Exact copy, pictures excluded: output the lines from the opening of the entries through the line bearing "Content served by".
START DATASET RECORDS
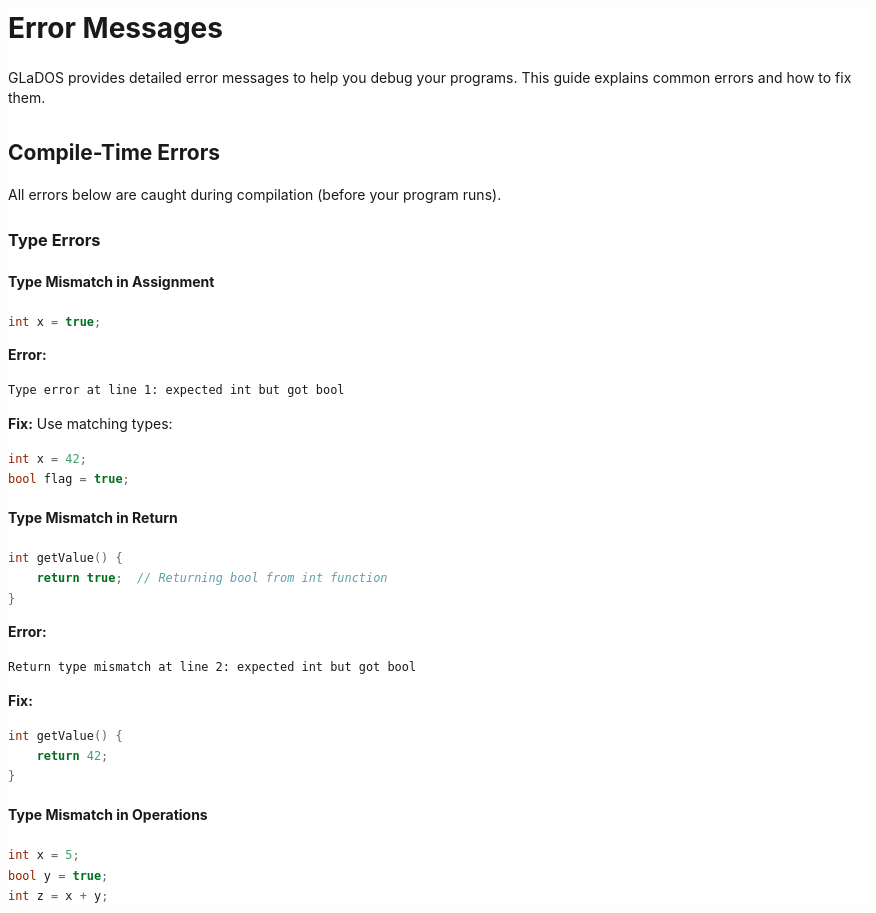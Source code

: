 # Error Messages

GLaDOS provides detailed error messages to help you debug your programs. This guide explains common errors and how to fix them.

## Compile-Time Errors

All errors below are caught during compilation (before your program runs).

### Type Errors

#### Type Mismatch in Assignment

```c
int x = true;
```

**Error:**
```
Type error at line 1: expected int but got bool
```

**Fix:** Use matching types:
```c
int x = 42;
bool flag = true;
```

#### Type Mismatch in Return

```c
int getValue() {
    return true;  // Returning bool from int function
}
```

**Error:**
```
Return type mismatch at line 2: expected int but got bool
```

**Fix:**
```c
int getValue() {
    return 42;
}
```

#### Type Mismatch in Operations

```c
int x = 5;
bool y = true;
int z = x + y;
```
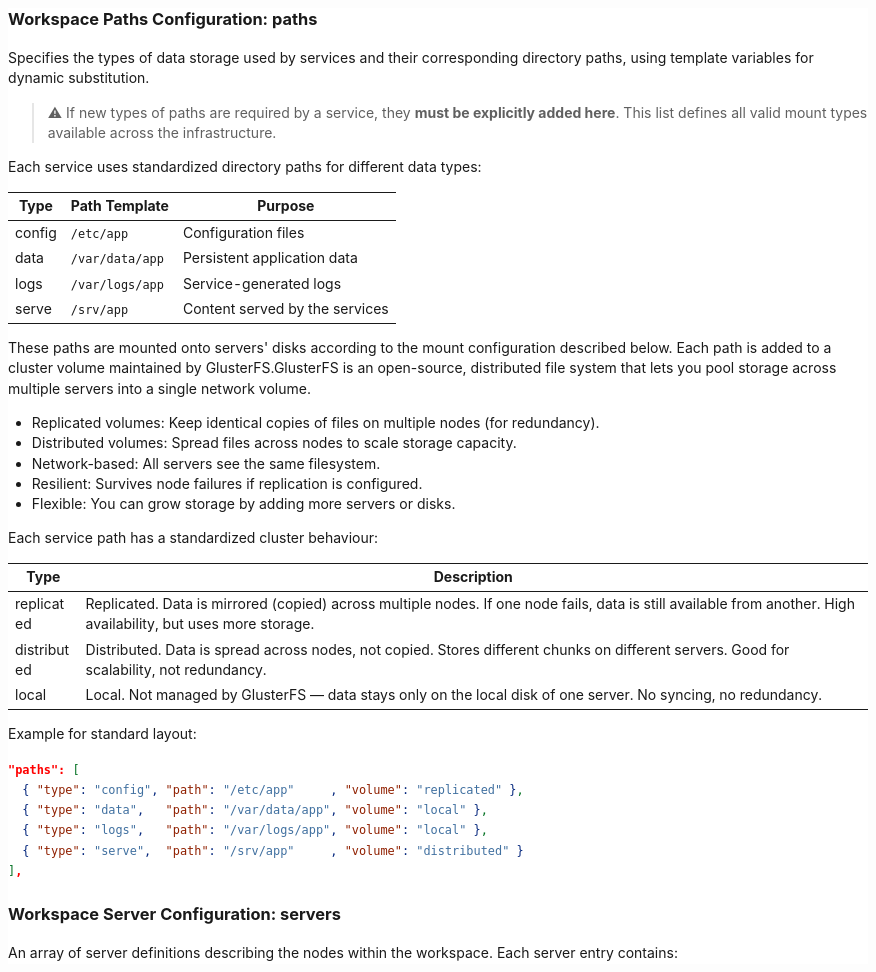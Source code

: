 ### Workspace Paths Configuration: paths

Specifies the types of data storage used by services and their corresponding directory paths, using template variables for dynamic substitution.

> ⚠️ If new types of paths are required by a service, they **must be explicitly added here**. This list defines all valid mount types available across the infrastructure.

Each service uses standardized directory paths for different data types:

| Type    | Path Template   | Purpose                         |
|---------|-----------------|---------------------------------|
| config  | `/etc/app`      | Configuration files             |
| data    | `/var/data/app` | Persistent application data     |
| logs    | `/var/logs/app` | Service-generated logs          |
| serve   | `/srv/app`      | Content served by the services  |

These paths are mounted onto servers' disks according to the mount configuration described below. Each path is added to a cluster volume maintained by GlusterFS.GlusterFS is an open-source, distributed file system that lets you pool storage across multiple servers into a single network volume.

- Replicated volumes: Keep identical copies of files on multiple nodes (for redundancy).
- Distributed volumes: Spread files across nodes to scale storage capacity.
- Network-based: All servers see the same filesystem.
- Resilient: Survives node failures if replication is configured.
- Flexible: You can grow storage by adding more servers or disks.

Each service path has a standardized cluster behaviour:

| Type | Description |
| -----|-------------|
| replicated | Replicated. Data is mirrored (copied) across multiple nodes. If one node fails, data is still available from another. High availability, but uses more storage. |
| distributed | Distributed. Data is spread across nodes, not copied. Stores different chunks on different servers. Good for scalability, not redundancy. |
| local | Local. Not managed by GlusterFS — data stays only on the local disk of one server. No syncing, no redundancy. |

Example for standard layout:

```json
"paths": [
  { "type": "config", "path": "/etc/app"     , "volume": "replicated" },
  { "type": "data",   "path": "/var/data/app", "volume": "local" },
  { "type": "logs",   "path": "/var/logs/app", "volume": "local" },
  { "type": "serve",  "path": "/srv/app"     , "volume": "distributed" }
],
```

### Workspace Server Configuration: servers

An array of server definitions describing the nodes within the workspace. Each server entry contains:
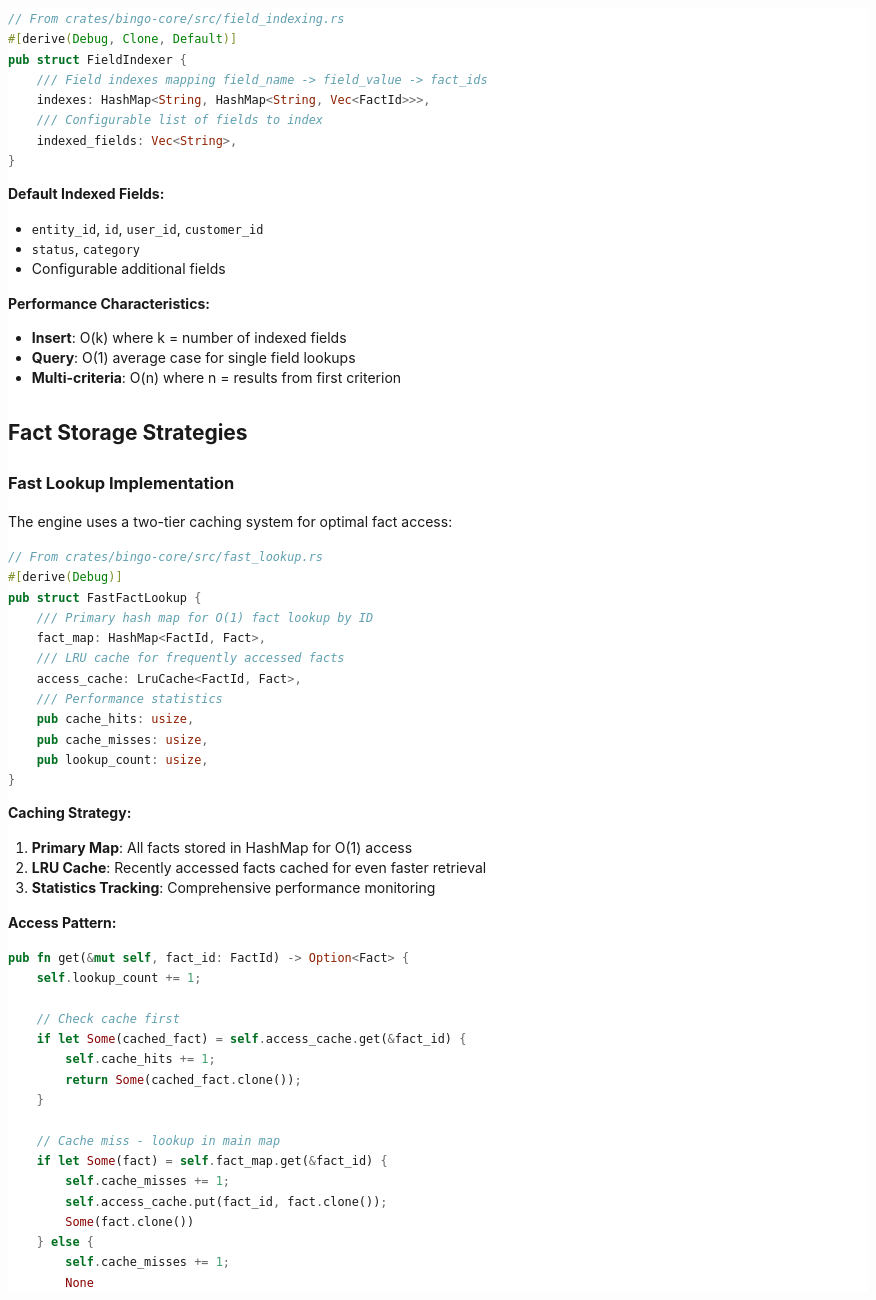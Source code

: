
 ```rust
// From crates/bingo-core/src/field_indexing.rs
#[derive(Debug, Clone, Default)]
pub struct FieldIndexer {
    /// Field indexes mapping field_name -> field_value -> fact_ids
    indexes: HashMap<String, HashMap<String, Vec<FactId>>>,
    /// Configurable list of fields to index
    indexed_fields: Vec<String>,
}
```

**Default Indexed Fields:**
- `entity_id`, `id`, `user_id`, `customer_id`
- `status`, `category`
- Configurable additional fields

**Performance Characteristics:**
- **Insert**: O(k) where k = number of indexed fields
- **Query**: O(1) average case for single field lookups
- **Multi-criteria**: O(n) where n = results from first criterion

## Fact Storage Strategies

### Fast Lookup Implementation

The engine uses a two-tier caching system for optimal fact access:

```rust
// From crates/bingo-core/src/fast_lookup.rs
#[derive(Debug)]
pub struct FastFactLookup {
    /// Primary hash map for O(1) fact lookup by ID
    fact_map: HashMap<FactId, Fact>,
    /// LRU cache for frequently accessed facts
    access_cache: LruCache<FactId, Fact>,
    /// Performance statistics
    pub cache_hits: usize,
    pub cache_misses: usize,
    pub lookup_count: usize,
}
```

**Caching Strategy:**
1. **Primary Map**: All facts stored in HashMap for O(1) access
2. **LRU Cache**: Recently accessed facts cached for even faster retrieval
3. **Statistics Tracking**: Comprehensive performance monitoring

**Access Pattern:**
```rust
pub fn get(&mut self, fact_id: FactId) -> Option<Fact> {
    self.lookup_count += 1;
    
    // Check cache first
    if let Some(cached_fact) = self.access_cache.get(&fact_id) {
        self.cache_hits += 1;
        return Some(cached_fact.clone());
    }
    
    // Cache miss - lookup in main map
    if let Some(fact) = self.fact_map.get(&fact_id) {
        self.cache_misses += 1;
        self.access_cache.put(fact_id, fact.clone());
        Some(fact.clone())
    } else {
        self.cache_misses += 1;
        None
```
END DATASET RECORDS
COMPLETED EXERCISE ▸
Source code

: # Error Messages

GLaDOS provides detailed error messages to help you debug your programs. This guide explains common errors and how to fix them.

## Compile-Time Errors

All errors below are caught during compilation (before your program runs).

### Type Errors

#### Type Mismatch in Assignment

```c
int x = true;
```

**Error:**
```
Type error at line 1: expected int but got bool
```

**Fix:** Use matching types:
```c
int x = 42;
bool flag = true;
```

#### Type Mismatch in Return

```c
int getValue() {
    return true;  // Returning bool from int function
}
```

**Error:**
```
Return type mismatch at line 2: expected int but got bool
```

**Fix:**
```c
int getValue() {
    return 42;
}
```

#### Type Mismatch in Operations

```c
int x = 5;
bool y = true;
int z = x + y;
```
Source code

: ### Workspace Paths Configuration: paths

Specifies the types of data storage used by services and their corresponding directory paths, using template variables for dynamic substitution.

> ⚠️ If new types of paths are required by a service, they **must be explicitly added here**. This list defines all valid mount types available across the infrastructure.

Each service uses standardized directory paths for different data types:

| Type    | Path Template   | Purpose                         |
|---------|-----------------|---------------------------------|
| config  | `/etc/app`      | Configuration files             |
| data    | `/var/data/app` | Persistent application data     |
| logs    | `/var/logs/app` | Service-generated logs          |
| serve   | `/srv/app`      | Content served by the services  |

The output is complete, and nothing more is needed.